No more inherited quarterbacks from the previous regime who may or may not thrive solely because of the system in place.
And–the driving factor in all of this–no more deferring to other team executives (as noted by Mark Eckel of NJ.com earlier this year) to have the final say in personnel decisions.
It also means no more excuses.
To Kelly’s credit, he hasn’t provided any to date. In fact, he’s been refreshingly transparent in his press conferences–especially when comparing him to his predecessor, whose robotic, canned post-game responses would serve a pull-string doll well.
It took very little time for him to revamp the roster this past offseason after being given carte blanche control by owner Jeffrey Lurie during the offseason. It may be hard to recall, lo these past six months or so, but most of those moves were met with curiosity at best and skepticism at worst. For example:
- Letting a veteran All-Pro receiver coming off his best year (Jeremy Maclin) walk and replacing him with an aging receiver (Miles Austin), riddled by injury and mediocrity for three of his past four seasons.
- Trading one of the most dynamic running backs in the game (LeSean McCoy) for a mostly unproven linebacker (Kiko Alonso) returning from a devastating knee injury.
- Adding a second free agent running back (Ryan Mathews) to the mix when touches seemed to already be spread thin.
- Trading the starting quarterback (Nick Foles) and a high draft pick for a quarterback (Sam Bradford) recovering from two consecutive devastating knee injuries who, at least statistically, underachieved when healthy.
- Signing a high-priced free agent (Byron Maxwell) with pedestrian stats and another (Walter Thurmond III) coming off a – yup, you guessed it – a season-ending pectoral injury.
- Letting both starting guards (Todd Herremans and Evan Mathis) walk without drafting or signing replacements.
However, in the span of a summer, the most vocal naysayers have become silenced:
- Jordan Matthews looks ready to take the next step in his sophomore campaign and top pick Nelson Agholor looks like the real deal.

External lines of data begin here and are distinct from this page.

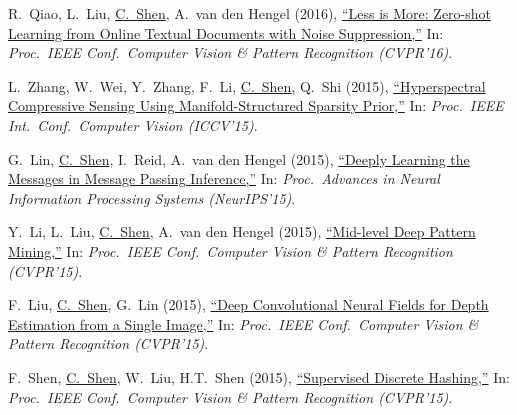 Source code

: \documentclass[9pt, a4paper]{article}
\newcommand{\years}[1]{\marginnote{\scriptsize #1}}
\def\highlight{\uline}
\begin{document}
\medskip

\years{2016} R.~Qiao, L.~Liu, \highlight{C.~Shen}, A.~van den Hengel (2016),
\href{http://www.google.com/search?lr=&ie=UTF-8&oe=UTF-8&q=Less+is+More%3A+Zero-shot+Learning+from+Online+Textual+Documents+with+Noise+Suppression+Ruizhi+Qiao%2C+Lingqiao+Liu%2C+Chunhua+Shen%2C+Anton+van+den+Hengel}{``Less is More: Zero-shot Learning from Online Textual Documents with Noise Suppression,{}''}
In: \emph{Proc.\ IEEE Conf.\  Computer Vision \& Pattern Recognition (CVPR'16)}.

\medskip

\years{2015} L.~Zhang, W.~Wei, Y.~Zhang, F.~Li, \highlight{C.~Shen}, Q.~Shi (2015),
\href{http://www.google.com/search?lr=&ie=UTF-8&oe=UTF-8&q=Hyperspectral+Compressive+Sensing+Using+Manifold-Structured+Sparsity+Prior+Lei+Zhang%2C+Wei+Wei%2C+Yanning++Zhang%2C+Fei+Li%2C+Chunhua+Shen%2C+Qinfeng+Shi}{``Hyperspectral Compressive Sensing Using Manifold-Structured Sparsity Prior,{}''}
In: \emph{Proc.\ IEEE Int.\ Conf.\  Computer Vision (ICCV'15)}.

\medskip

\years{2015} G.~Lin, \highlight{C.~Shen}, I.~Reid, A.~van den Hengel (2015),
\href{http://www.google.com/search?lr=&ie=UTF-8&oe=UTF-8&q=Deeply+Learning+the+Messages+in+Message+Passing+Inference+Guosheng+Lin%2C+Chunhua+Shen%2C+Ian+Reid%2C+Anton+van+den+Hengel}{``Deeply Learning the Messages in Message Passing Inference,{}''}
In: \emph{Proc.\ Advances in Neural Information Processing Systems (NeurIPS'15)}.

\medskip

\years{2015} Y.~Li, L.~Liu, \highlight{C.~Shen}, A.~van den Hengel (2015),
\href{http://www.google.com/search?lr=&ie=UTF-8&oe=UTF-8&q=Mid-level+Deep+Pattern+Mining+Yao+Li%2C+Lingqiao+Liu%2C+Chunhua+Shen%2C+Anton++van+den+Hengel}{``Mid-level Deep Pattern Mining,{}''}
In: \emph{Proc.\ IEEE Conf.\  Computer Vision \& Pattern Recognition (CVPR'15)}.

\medskip

\years{2015} F.~Liu, \highlight{C.~Shen}, G.~Lin (2015),
\href{http://www.google.com/search?lr=&ie=UTF-8&oe=UTF-8&q=Deep+Convolutional+Neural+Fields+for+Depth+Estimation+from+a+Single+Image+Fayao+Liu%2C+Chunhua+Shen%2C+Guosheng+Lin}{``Deep Convolutional Neural Fields for Depth Estimation from a Single Image,{}''}
In: \emph{Proc.\ IEEE Conf.\  Computer Vision \& Pattern Recognition (CVPR'15)}.

\medskip

\years{2015} F.~Shen, \highlight{C.~Shen}, W.~Liu, H.T.~Shen (2015),
\href{http://www.google.com/search?lr=&ie=UTF-8&oe=UTF-8&q=Supervised+Discrete+Hashing+Fumin+Shen%2C+Chunhua+Shen%2C+Wei+Liu%2C+Heng+Tao+Shen}{``Supervised Discrete Hashing,{}''}
In: \emph{Proc.\ IEEE Conf.\  Computer Vision \& Pattern Recognition (CVPR'15)}.
\end{document}
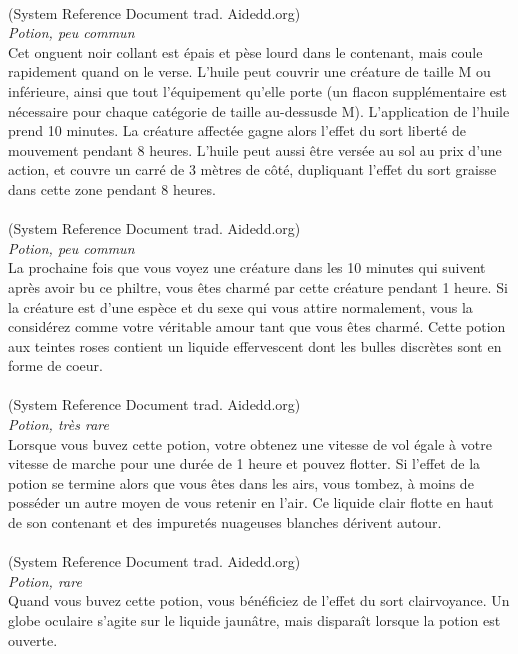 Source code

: \\
{\small (System Reference Document trad. Aidedd.org)}\\
{\small \it Potion, peu commun}\\
Cet onguent noir collant est épais et pèse lourd dans le contenant, mais coule rapidement quand on le verse. L'huile peut couvrir une créature de taille M ou inférieure, ainsi que tout l'équipement qu'elle porte (un flacon supplémentaire est nécessaire pour chaque catégorie de taille au-dessusde M). L'application de l'huile prend 10 minutes. La créature affectée gagne alors l'effet du sort liberté de mouvement pendant 8 heures.
L'huile peut aussi être versée au sol au prix d'une action, et couvre un carré de 3 mètres de côté, dupliquant l'effet du sort graisse dans cette zone pendant 8 heures. \\

\\
{\small (System Reference Document trad. Aidedd.org)}\\
{\small \it Potion, peu commun}\\
La prochaine fois que vous voyez une créature dans les 10 minutes qui suivent après avoir bu ce philtre, vous êtes charmé par cette créature pendant 1 heure. Si la créature est d'une espèce et du sexe qui vous attire normalement, vous la considérez comme votre véritable amour tant que vous êtes charmé. Cette potion aux teintes roses contient un liquide effervescent dont les bulles discrètes sont en forme de coeur. \\

\\
{\small (System Reference Document trad. Aidedd.org)}\\
{\small \it Potion, très rare}\\
Lorsque vous buvez cette potion, votre obtenez une vitesse de vol égale à votre vitesse de marche pour une durée de 1 heure et pouvez flotter. Si l'effet de la potion se termine alors que vous êtes dans les airs, vous tombez, à moins de posséder un autre moyen de vous retenir en l'air. Ce liquide clair flotte en haut de son contenant et des impuretés nuageuses blanches dérivent autour. \\

\\
{\small (System Reference Document trad. Aidedd.org)}\\
{\small \it Potion, rare}\\
Quand vous buvez cette potion, vous bénéficiez de l'effet du sort clairvoyance. Un globe oculaire s'agite sur le liquide jaunâtre, mais disparaît lorsque la potion est ouverte. \\
\pagebreak

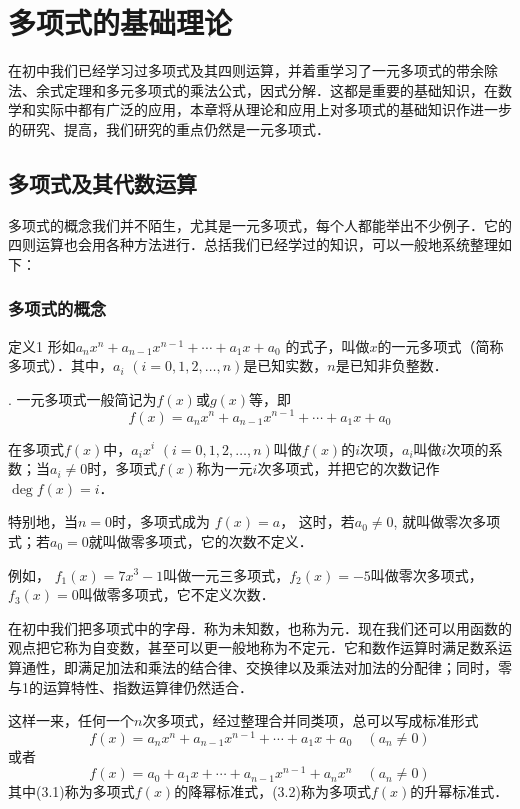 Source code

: \chapter{多项式的基础理论}
在初中我们已经学习过多项式及其四则运算，并着重学习了一元多项式的带余除法、余式定理和多元多项式的乘法公式，因式分解．这都是重要的基础知识，在数学和实际中都有广泛的应用，本章将从理论和应用上对多项式的基础知识作进一步的研究、提高，我们研究的重点仍然是一元多项式．

\section{多项式及其代数运算}
多项式的概念我们并不陌生，尤其是一元多项式，每个人都能举出不少例子．它的四则运算也会用各种方法进行．总括我们已经学过的知识，可以一般地系统整理如下：

\subsection{多项式的概念}
\begin{blk}{定义1}
    形如$a_nx^n+a_{n-1}x^{n-1}+\cdots+a_1x +a_0$
的式子，叫做$x$的一元多项式（简称多项式）．其中，$a_i$ $(i=0, 1, 2,\ldots,n)$是已知实数，$n$是已知非负整数．
\end{blk}
.
一元多项式一般简记为$f(x)$或$g(x)$等，即
$$f (x) =a_nx^n+a_{n-1}x^{n-1}+\cdots+a_1x +a_0$$

在多项式$f(x)$中，$a_ix^i$ $(i=0, 1, 2,\ldots,n)$叫做$f(x)$的$i$次项，$a_i$叫做$i$次项的系数；当$a_i\ne 0$时，多项式$f(x)$称为一元$i$次多项式，并把它的次数记作$\deg f(x)=i$．

特别地，当$n=0$时，多项式成为
$f (x) =a$，
这时，若$a_0\ne 0$, 就叫做零次多项式；若$a_0=0$就叫做零多项式，它的次数不定义．

例如，
$f_1(x)=7x^3-1$叫做一元三多项式，$f_2(x)=-5$叫做零次多项式，$f_3(x)=0$叫做零多项式，它不定义次数．

\begin{rmk}
    在初中我们把多项式中的字母．称为未知数，也称为元．现在我们还可以用函数的观点把它称为自变数，甚至可以更一般地称为不定元．它和数作运算时满足数系运算通性，即满足加法和乘法的结合律、交换律以及乘法对加法的分配律；同时，零与1的运算特性、指数运算律仍然适合．
\end{rmk}

这样一来，任何一个$n$次多项式，经过整理合并同类项，总可以写成标准形式
\begin{equation}
f(x)=a_nx^n+a_{n-1}x^{n-1}+\cdots+a_1x +a_0\quad (a_n\ne 0)
\end{equation}
或者
\begin{equation}
    f(x)=a_0+a_1x+\cdots+a_{n-1}x^{n-1}+a_nx^n\quad (a_n\ne 0)
\end{equation}
其中(3.1)称为多项式$f(x)$的降幂标准式，(3.2)称为多项式$f(x)$的升幂标准式．

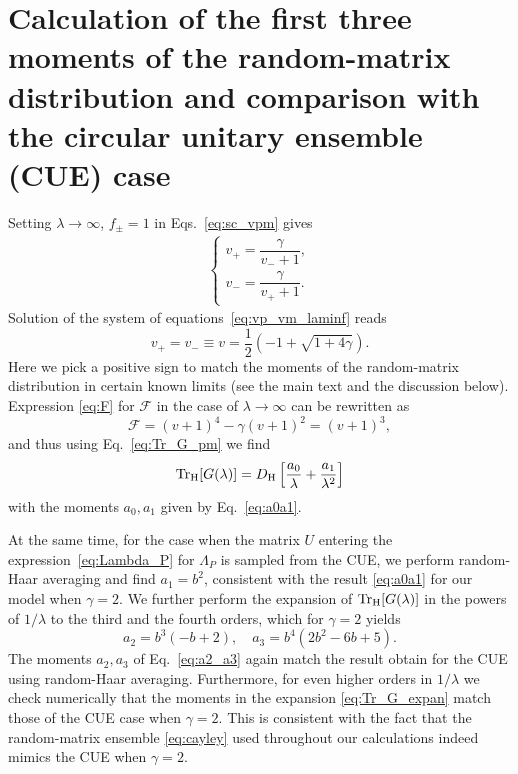 \documentclass[%
 reprint,
 superscriptaddress,
 amsmath,amssymb,
prx,
]{revtex4-2}\href{\href{}{}}{}
\begin{document}
\section{\label{sec:App_Eq_61} Calculation of the first three moments of the random-matrix distribution and comparison with the circular unitary ensemble (CUE) case}


Setting $\lambda\to\infty$, $f_{\pm}=1$ in Eqs.~\eqref{eq:sc_vpm} gives
\begin{align}
	\begin{cases}
		v_+=\dfrac{\gamma}{v_-+1}, \\
		v_-=\dfrac{\gamma}{v_++1}.
	\end{cases}
 \label{eq:vp_vm_laminf}
\end{align}
Solution of the system of equations~\eqref{eq:vp_vm_laminf} reads
\begin{equation}
	v_+=v_-\equiv v=\frac{1}{2}\left(-1+\sqrt{1+4\gamma}\right).
	\label{eq:v_pm_sol_lam0}
\end{equation}
Here we pick a positive sign to match the moments of the random-matrix distribution in certain known limits (see the main text and the discussion below).
Expression \eqref{eq:F} for $\mathcal F$ in the case of $\lambda\to\infty$ can be rewritten as
\begin{equation}
	\mathcal F=(v+1)^4-\gamma(v+1)^2=(v+1)^3,
\end{equation}
and thus using Eq.~\eqref{eq:Tr_G_pm} we find
\begin{equation}
	\Tr_{\rm H}[G(\lambda)]= D_{\rm H}\left[\frac{a_0}{\lambda}+\frac{a_1}{\lambda^2} \right]
\end{equation}
with the moments $a_0,a_1$ given by Eq.~\eqref{eq:a0a1}.

At the same time, for the case when the matrix $U$ entering the expression~\eqref{eq:Lambda_P} for $\Lambda_P$ is sampled from the CUE, we perform random-Haar averaging and find $a_1=b^2$, consistent with the result \eqref{eq:a0a1} for our model when $\gamma=2$.
We further perform the expansion of $\Tr_{\rm H}[G(\lambda)]$ in the powers of $1/\lambda$ to the third and the fourth orders, which for $\gamma=2$ yields
\begin{equation}
    a_2 = b^3(-b+2),\quad a_3 = b^4(2b^2-6b+5).
    \label{eq:a2_a3}
\end{equation}
The moments $a_2,a_3$ of Eq.~\eqref{eq:a2_a3} again match the result obtain for the CUE using random-Haar averaging. 
Furthermore, for even higher orders in $1/\lambda$ we check numerically that the moments in the expansion \eqref{eq:Tr_G_expan} match those of the CUE case when $\gamma=2$.
This is consistent with the fact that the random-matrix ensemble \eqref{eq:cayley} used throughout our calculations indeed mimics the CUE when $\gamma=2$.
\end{document}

- Alonso finally got on the field and has a motor that doesn’t stop.
- Mathews and the rest of the running back corps seems perfectly content with a platoon role.
- Bradford was literally perfect the last time he took the field.
- Maxwell and Thurmond both looked solid, as do the new starting guards, Allen Barbre and Andrew Gardner.
To the players’ credit, there seems to be buy-in across the board. Perhaps it’s because part of the former college coach’s requirements include a level of humility, such as starters playing special teams or even proven commodities like DeMarco Murray, DeMeco Ryans and even Austin assuming scaled-down roles.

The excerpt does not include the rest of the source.